As for stereotypes, we get that in every country. I have had adults ask me how it is that Patrick and I have been married for 8 years because “everyone in America gets divorced.” At the same time, because I look brown, I have had people in western countries start speaking to me slowly and clearly as if I wouldn’t understand English. It irritates me to no extent and is the trouble with being a stranger in a strange land.
Great to meet you guys too, Akila! Always fun meeting fellow lovers of culture and, more importantly, food. So funny that people thought your brother was the taxi driver, but it really goes to show that stereotypes exist in all cultures across all races.
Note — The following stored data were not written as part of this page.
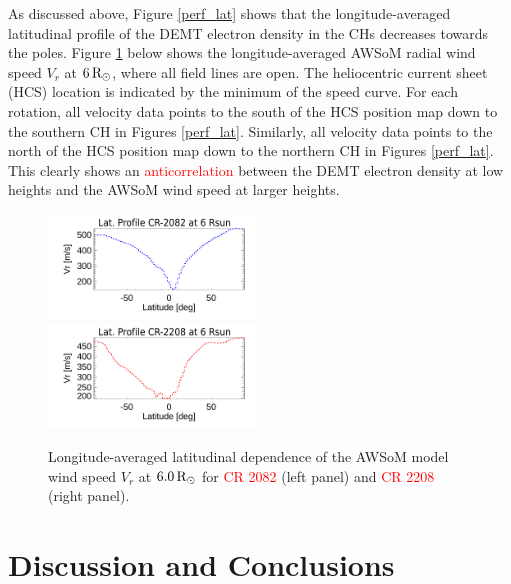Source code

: \documentclass[namedreferences]{solarphysics}
\def\edit#1{\textcolor{Red}{#1}}
\newcommand{\mrsun}{{\rm R_\odot}}
\begin{document}
\begin{article}
{As discussed above, Figure \ref{perf_lat} shows that the longitude-averaged latitudinal profile of the DEMT electron density in the CHs decreases towards the poles. Figure \ref{perf_lon_vr} below shows the longitude-averaged AWSoM radial wind speed $V_r$ at $6\,\mrsun$, where all field lines are open. The heliocentric current sheet (HCS) location is indicated by the minimum of the speed curve. For each rotation, all velocity data points to the south of the HCS position map down to the southern CH in Figures \ref{perf_lat}. Similarly, all velocity data points to the north of the HCS position map down to the northern CH in Figures \ref{perf_lat}. This clearly shows an \edit{anticorrelation} between the DEMT electron density at low heights and the AWSoM wind speed at larger heights.}

\begin{figure}[h!]
\begin{center}
\includegraphics[width=0.495\textwidth]{Perfil_Vr_2082_5995_2.pdf}
\includegraphics[width=0.495\textwidth]{Perfil_Vr_2208_5995_2.pdf}
\caption{{Longitude-averaged latitudinal dependence of the AWSoM model {wind speed $V_r$} at $6.0\,\mrsun$ for \edit{CR 2082} (left panel) and \edit{CR 2208} (right panel).}}
\label{perf_lon_vr}
\end{center}
\end{figure}

\section{{Discussion and Conclusions}}\label{discu} 


\end{article}
\end{document}
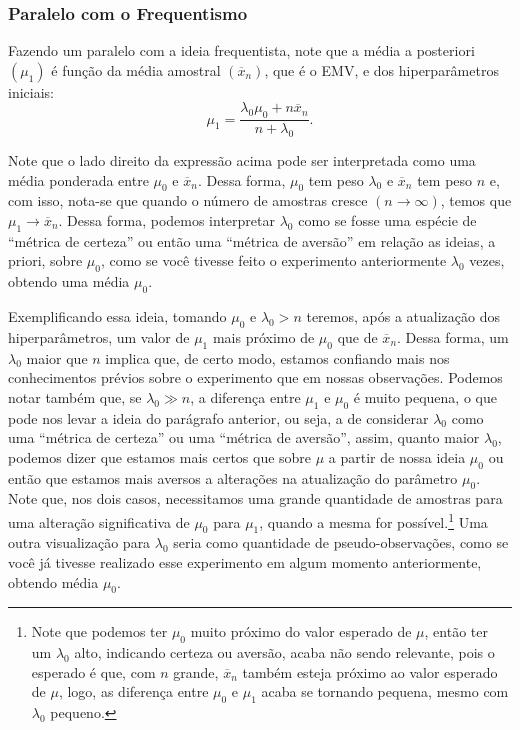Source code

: \documentclass{article}
\begin{document}
\subsubsection*{Paralelo com o Frequentismo}

Fazendo um paralelo com a ideia frequentista, note que a média a posteriori $\left(\mu_1\right)$ é função da média amostral $\left(\overline{x}_n\right)$, que é o EMV, e dos hiperparâmetros iniciais:
\[\mu_1 = \dfrac{\lambda_0\mu_0 + n\overline{x}_n}{n + \lambda_0}.\]

Note que o lado direito da expressão acima pode ser interpretada como uma média ponderada entre $\mu_0$ e $\overline{x}_n$. Dessa forma, $\mu_0$ tem peso $\lambda_0$ e $\overline{x}_n$ tem peso $n$ e, com isso, nota-se que quando o número de amostras cresce $(n \to \infty)$, temos que $\mu_1 \to \overline{x}_n$. Dessa forma, podemos interpretar $\lambda_0$ como se fosse uma espécie de ``métrica de certeza'' ou então uma ``métrica de aversão'' em relação as ideias, a priori, sobre $\mu_0$, como se você tivesse feito o experimento anteriormente $\lambda_0$ vezes, obtendo uma média $\mu_0$.

Exemplificando essa ideia, tomando $\mu_0$ e $\lambda_0 > n$ teremos, após a atualização dos hiperparâmetros, um valor de $\mu_1$ mais próximo de $\mu_0$ que de $\overline{x}_n$. Dessa forma, um $\lambda_0$ maior que $n$ implica que, de certo modo, estamos confiando mais nos conhecimentos prévios sobre o experimento que em nossas observações. Podemos notar também que, se $\lambda_0 \gg n$, a diferença entre $\mu_1$ e $\mu_0$ é muito pequena, o que pode nos levar a ideia do parágrafo anterior, ou seja, a de considerar $\lambda_0$ como uma ``métrica de certeza'' ou uma ``métrica de aversão'', assim, quanto maior $\lambda_0$, podemos dizer que estamos mais certos que sobre $\mu$ a partir de nossa ideia $\mu_0$ ou então que estamos mais aversos a alterações na atualização do parâmetro $\mu_0$. Note que, nos dois casos, necessitamos uma grande quantidade de amostras para uma alteração significativa de $\mu_0$ para $\mu_1$, quando a mesma for possível.\footnote{Note que podemos ter $\mu_0$ muito próximo do valor esperado de $\mu$, então ter um $\lambda_0$ alto, indicando certeza ou aversão, acaba não sendo relevante, pois o esperado é que, com $n$ grande, $\overline{x}_n$ também esteja próximo ao valor esperado de $\mu$, logo, as diferença entre $\mu_0$ e $\mu_1$ acaba se tornando pequena, mesmo com $\lambda_0$ pequeno.} Uma outra visualização para $\lambda_0$ seria como quantidade de pseudo-observações, como se você já tivesse realizado esse experimento em algum momento anteriormente, obtendo média $\mu_0$.
\end{document}
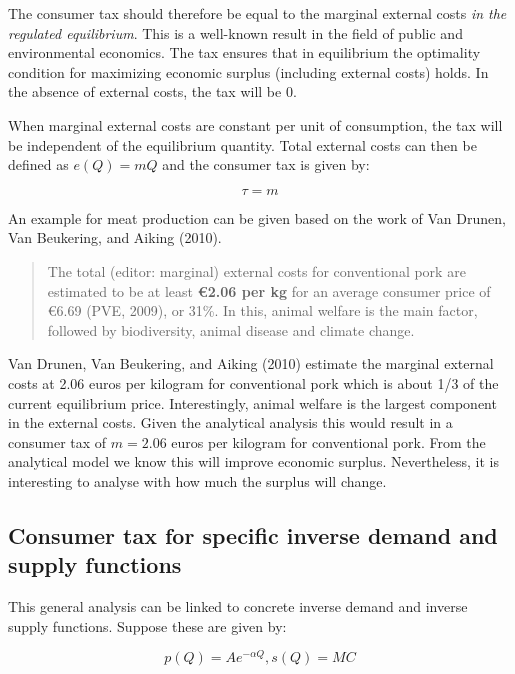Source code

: \documentclass[
]{book}
\begin{document}
The consumer tax should therefore be equal to the marginal external costs \emph{in the regulated equilibrium}. This is a well-known result in the field of public and environmental economics. The tax ensures that in equilibrium the optimality condition for maximizing economic surplus (including external costs) holds. In the absence of external costs, the tax will be \(0\).

When marginal external costs are constant per unit of consumption, the tax will be independent of the equilibrium quantity. Total external costs can then be defined as \(e(Q)=mQ\) and the consumer tax is given by:

\begin{equation}
\tau = m
\end{equation}

An example for meat production can be given based on the work of Van Drunen, Van Beukering, and Aiking (2010).

\begin{quote}
The total (editor: marginal) external costs for conventional pork are estimated to be at least \textbf{€2.06 per kg} for an average consumer price of €6.69 (PVE, 2009), or 31\%. In this, animal welfare is the main factor, followed by biodiversity, animal disease and climate change.
\end{quote}

Van Drunen, Van Beukering, and Aiking (2010) estimate the marginal external costs at 2.06 euros per kilogram for conventional pork which is about 1/3 of the current equilibrium price. Interestingly, animal welfare is the largest component in the external costs. Given the analytical analysis this would result in a consumer tax of \(m=2.06\) euros per kilogram for conventional pork. From the analytical model we know this will improve economic surplus. Nevertheless, it is interesting to analyse with how much the surplus will change.

\hypertarget{consumer-tax-for-specific-inverse-demand-and-supply-functions}{%
\subsection{Consumer tax for specific inverse demand and supply functions}\label{consumer-tax-for-specific-inverse-demand-and-supply-functions}}

This general analysis can be linked to concrete inverse demand and inverse supply functions. Suppose these are given by:

\begin{equation}
p(Q) = A e^{-\alpha Q}, s(Q) = MC
\end{equation}
\end{document}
It sounds a bit sci-fi, but you know what I’m waiting for? The day we discover aliens. Then at least we’ll stop caring if someone’s black, white, or brown and mostly be concerned if they’re human. Until then, we’ll have to amuse ourselves with funny stories. Stay in touch!
And here I was thinking I was the only “normal” (I mean freaky?) westerner in Thailand! Thanks for the post.
The stereotypes really do come from both sides, even my wife’s parents and her friends have said the most bizarre things about why we must be together and what they expected from us. It’s gotten better over time as they’ve come to know us. But I find the irony in it, I could hardly describe most (but not all) Thai-Thai relationships normal! Sometimes I get confused, which is the reality and which is the stereotype?
Thanks for posting Eddy. I was talking to an old friend who lives in Taiwan and he said it’s much the same there. Although we did settle on the fact that there is a big difference between ’stereotype’ and ‘racism’. Thais thinking that I’m rich and Christian is a stereotype; foreigners thinking Asian’s can’t drive is racist. Thankfully, there are much worse things that being stereotyped.